Insurance law

From Wikipedia, the free encyclopedia

Insurance law is the name given to practices of law surrounding insurance, including insurance policies and claims.

[edit] Regulation of insurance agencies

The origins of insurance policies in general differs through various countries, limited policies (particularly against damage to homes) can be traced to the 17th and 18th centuries, though establishment of newer policies (such as health insurance and car insurance) did not come until the 20th century. However, regulation on the insurance industry via law began in the 1940s in the United States, through several supreme court rulings. The first ruling on insurance had taken place in 1868 (in the Paul v. Virginia ruling[1]), with the supreme court ruling that insurance policy contracts were not in themselves commercial contracts. This stance did not change until 1944 (in the United States v. South-Eastern Underwriters Association ruling [2]), when the Supreme court upheld a ruling stating that policies were commercial, and thus were regulatable as other similar contracts were.

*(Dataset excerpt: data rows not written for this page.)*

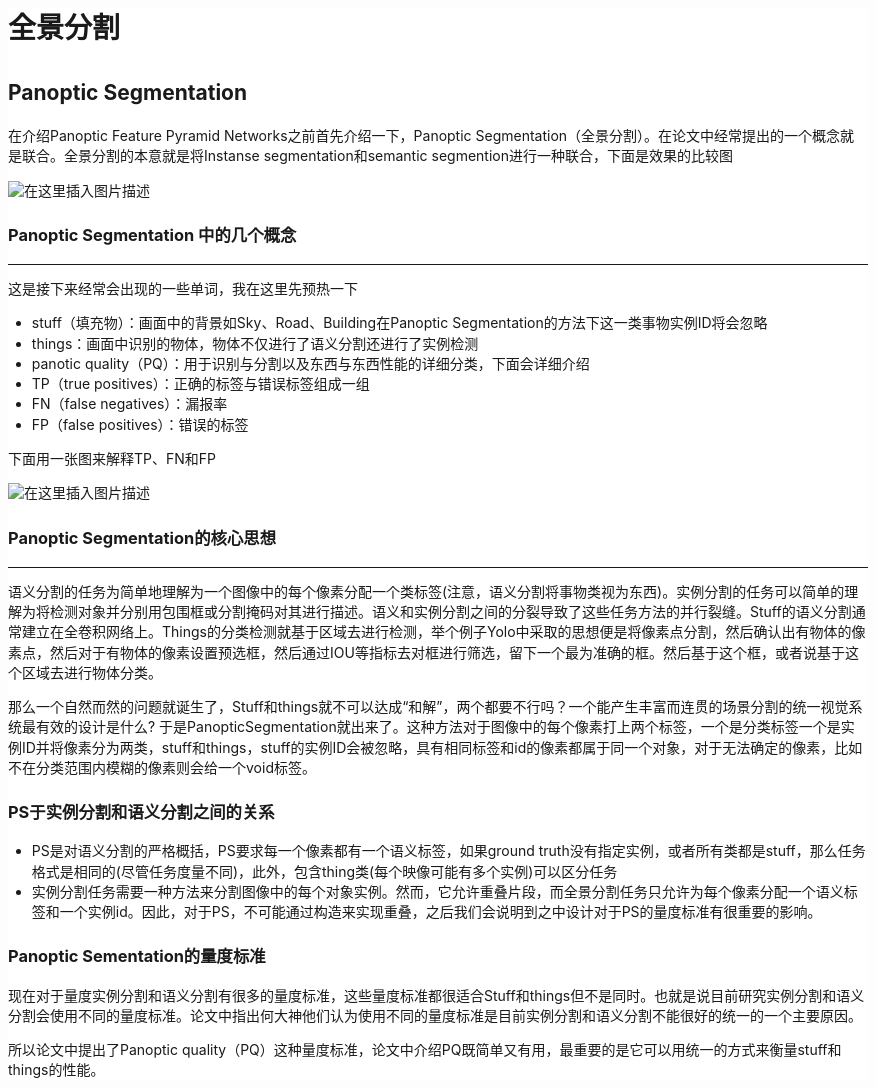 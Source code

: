 # 全景分割
## Panoptic Segmentation

在介绍Panoptic Feature Pyramid Networks之前首先介绍一下，Panoptic Segmentation（全景分割）。在论文中经常提出的一个概念就是联合。全景分割的本意就是将Instanse segmentation和semantic segmention进行一种联合，下面是效果的比较图


![在这里插入图片描述](https://img-blog.csdnimg.cn/20200424220455458.png?x-oss-process=image/watermark,type_ZmFuZ3poZW5naGVpdGk,shadow_10,text_aHR0cHM6Ly9ibG9nLmNzZG4ubmV0L3B5dGhvbl9MQ19ub2h0eXA=,size_16,color_FFFFFF,t_70)



### Panoptic Segmentation 中的几个概念

---

这是接下来经常会出现的一些单词，我在这里先预热一下
-    stuff（填充物）：画面中的背景如Sky、Road、Building在Panoptic Segmentation的方法下这一类事物实例ID将会忽略
-    things：画面中识别的物体，物体不仅进行了语义分割还进行了实例检测
-    panotic quality（PQ）：用于识别与分割以及东西与东西性能的详细分类，下面会详细介绍
-    TP（true positives）：正确的标签与错误标签组成一组
-    FN（false negatives）：漏报率
-    FP（false positives）：错误的标签

下面用一张图来解释TP、FN和FP

![在这里插入图片描述](https://img-blog.csdnimg.cn/20200424220511223.png?x-oss-process=image/watermark,type_ZmFuZ3poZW5naGVpdGk,shadow_10,text_aHR0cHM6Ly9ibG9nLmNzZG4ubmV0L3B5dGhvbl9MQ19ub2h0eXA=,size_16,color_FFFFFF,t_70)


### Panoptic Segmentation的核心思想

---

语义分割的任务为简单地理解为一个图像中的每个像素分配一个类标签(注意，语义分割将事物类视为东西)。实例分割的任务可以简单的理解为将检测对象并分别用包围框或分割掩码对其进行描述。语义和实例分割之间的分裂导致了这些任务方法的并行裂缝。Stuff的语义分割通常建立在全卷积网络上。Things的分类检测就基于区域去进行检测，举个例子Yolo中采取的思想便是将像素点分割，然后确认出有物体的像素点，然后对于有物体的像素设置预选框，然后通过IOU等指标去对框进行筛选，留下一个最为准确的框。然后基于这个框，或者说基于这个区域去进行物体分类。

那么一个自然而然的问题就诞生了，Stuff和things就不可以达成“和解”，两个都要不行吗？一个能产生丰富而连贯的场景分割的统一视觉系统最有效的设计是什么? 于是PanopticSegmentation就出来了。这种方法对于图像中的每个像素打上两个标签，一个是分类标签一个是实例ID并将像素分为两类，stuff和things，stuff的实例ID会被忽略，具有相同标签和id的像素都属于同一个对象，对于无法确定的像素，比如不在分类范围内模糊的像素则会给一个void标签。

### PS于实例分割和语义分割之间的关系

-   PS是对语义分割的严格概括，PS要求每一个像素都有一个语义标签，如果ground truth没有指定实例，或者所有类都是stuff，那么任务格式是相同的(尽管任务度量不同)，此外，包含thing类(每个映像可能有多个实例)可以区分任务
-   实例分割任务需要一种方法来分割图像中的每个对象实例。然而，它允许重叠片段，而全景分割任务只允许为每个像素分配一个语义标签和一个实例id。因此，对于PS，不可能通过构造来实现重叠，之后我们会说明到之中设计对于PS的量度标准有很重要的影响。

### Panoptic Sementation的量度标准

现在对于量度实例分割和语义分割有很多的量度标准，这些量度标准都很适合Stuff和things但不是同时。也就是说目前研究实例分割和语义分割会使用不同的量度标准。论文中指出何大神他们认为使用不同的量度标准是目前实例分割和语义分割不能很好的统一的一个主要原因。

所以论文中提出了Panoptic quality（PQ）这种量度标准，论文中介绍PQ既简单又有用，最重要的是它可以用统一的方式来衡量stuff和things的性能。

Nowadays, many countries - and states in the United States - regulate insurance companies through laws, guidelines and independent commisions and regulatory bodies. These laws and statutes ensure that the policy holder is protected against bad faith claims on the insurers part, that premiums are not unduly high (or fixed), and that contracts and policies issued meet a minimum standard.

A bad faith action may constitute several possibilities; the insurer denies a claim which is seemingly valid in the contract or policy, the insurer refuses to pay out for an unreasonable amount of time, the insurer lays the burden of proof on the insured - often in the case where the claim is unprovable. Other issues of insurance law may arise when price fixing occurs between insurers, creating an unfair competitive environment for consumers. A notable example of this is where Zurich Financial Services [3] - along with several other insurers - inflated policy prices in an anti-competitive fashion. If an insurer is found to be guilty of fraud or deception, they can be fined either by regulatory bodies, or in a lawsuit by the insured or surrounding party. In more severe cases, or if the party has had a series of complaints or rulings, the insurers license may be revoked or suspended.

In the case that an insurer declares bankruptcy, many countries operate independent services and regulation to ensure as little financial hardship is incurred as possible (National Association of Insurance Commissioners operates such a service in the United States [4]).